Databases and python

Fri Feb 17 02:25:35 EST 2006

About indexes everywhere: Yes, you don't have to be a DB expert to know
that indexes everywhere is bad. But look at this example. There are
really two ways that the data is going to get accessed in regular use.
Either they are going to ask for all files that have a word (most
likely) or they are going to see which words are in a file.

I'm going to have to name the tables now, aren't I? Here's a simple
schema:

words
--------
word_id
word

files
------
file_id
filename

word_files
--------------
file_id
word_id

If you are going to lookup by word, you'll need an index on words.word.
You'll also need an index on word_files.word_id. And then you'll need
an index on files.file_id.

If you are going to lookup by file, you'll need an index on
files.filename, word_files.file_id, and words.word_id.

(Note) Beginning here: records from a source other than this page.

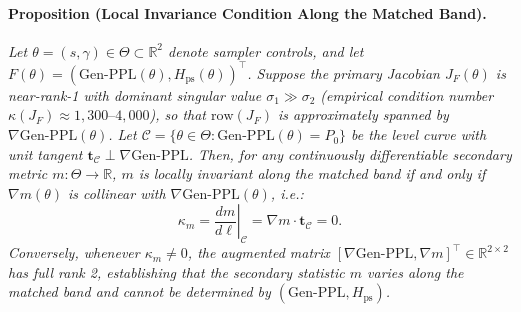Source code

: \documentclass[11pt,a4paper]{article}
\begin{document}
\paragraph{Proposition (Local Invariance Condition Along the Matched Band).}
\emph{Let $\theta = (s, \gamma) \in \Theta \subset \mathbb{R}^2$ denote sampler controls, and let $F(\theta) = (\mathrm{Gen\text{-}PPL}(\theta), H_{\mathrm{ps}}(\theta))^\top$. Suppose the primary Jacobian $J_F(\theta)$ is near-rank-1 with dominant singular value $\sigma_1 \gg \sigma_2$ (empirical condition number $\kappa(J_F) \approx 1{,}300\text{--}4{,}000$), so that $\mathrm{row}(J_F)$ is approximately spanned by $\nabla \mathrm{Gen\text{-}PPL}(\theta)$. Let $\mathcal{C} = \{\theta \in \Theta : \mathrm{Gen\text{-}PPL}(\theta) = P_0\}$ be the level curve with unit tangent $\mathbf{t}_{\mathcal{C}} \perp \nabla\mathrm{Gen\text{-}PPL}$. Then, for any continuously differentiable secondary metric $m: \Theta \to \mathbb{R}$, $m$ is locally invariant along the matched band if and only if $\nabla m(\theta)$ is collinear with $\nabla\mathrm{Gen\text{-}PPL}(\theta)$, i.e.:}
\begin{equation}
    \kappa_m = \left.\frac{dm}{d\ell}\right|_{\mathcal{C}} = \nabla m \cdot \mathbf{t}_{\mathcal{C}} = 0.
    \label{eq:kappa}
\end{equation}
\emph{Conversely, whenever $\kappa_m \neq 0$, the augmented matrix $[\nabla\mathrm{Gen\text{-}PPL}, \nabla m]^\top \in \mathbb{R}^{2 \times 2}$ has full rank 2, establishing that the secondary statistic $m$ varies along the matched band and cannot be determined by $(\text{Gen-PPL}, H_{\mathrm{ps}})$.}

\begin{table}[t]
    \centering
    \caption{Out-of-sample validation of the continuous iso-frontier model across \textbf{C1}--\textbf{C3}: Stage-1 predictions $\Delta_{\mathrm{pred}} = \int_{\mathcal{C}} \kappa_m d\ell$ (seeds $\{0,1\}$ for \texttt{rep-4}/MAUVE; 40-run Stage-1 surface across 11 operating points, seeds $0\text{--}4$, quadratic $R^2=0.980$ with residual SD for $\mathrm{JSD}_\pi$) vs.\ held-out pilot $\Delta_{\mathrm{obs}}$ (seeds $201\text{--}205$, paired CRN 95\% CIs, $df=4$).}
    \label{tab:iso_frontier_validation}
    \resizebox{0.92\textwidth}{!}{}
\end{table}
\end{document}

So it ends up in this situation you need indexes everywhere.

Now, when you are doing the initial population, you should drop all the
indexes you don't need during population. That means everything but
words.word has to go. (You'll need to find the word_id for previously
seen words.) After the initial population, then is the time to build
and add the indexes. it's much faster to build an index when you have
the entire set of data in front of you than to do it piece-by-piece.
Some indexes actually get built better than they would've piecemeal.

Unfortunately this is no longer strictly topical to Python. But if you
free your mind from thinking in terms of SQL databases and look at
indexes as dicts or whatnot, then you can see that this is really a
general programming problem.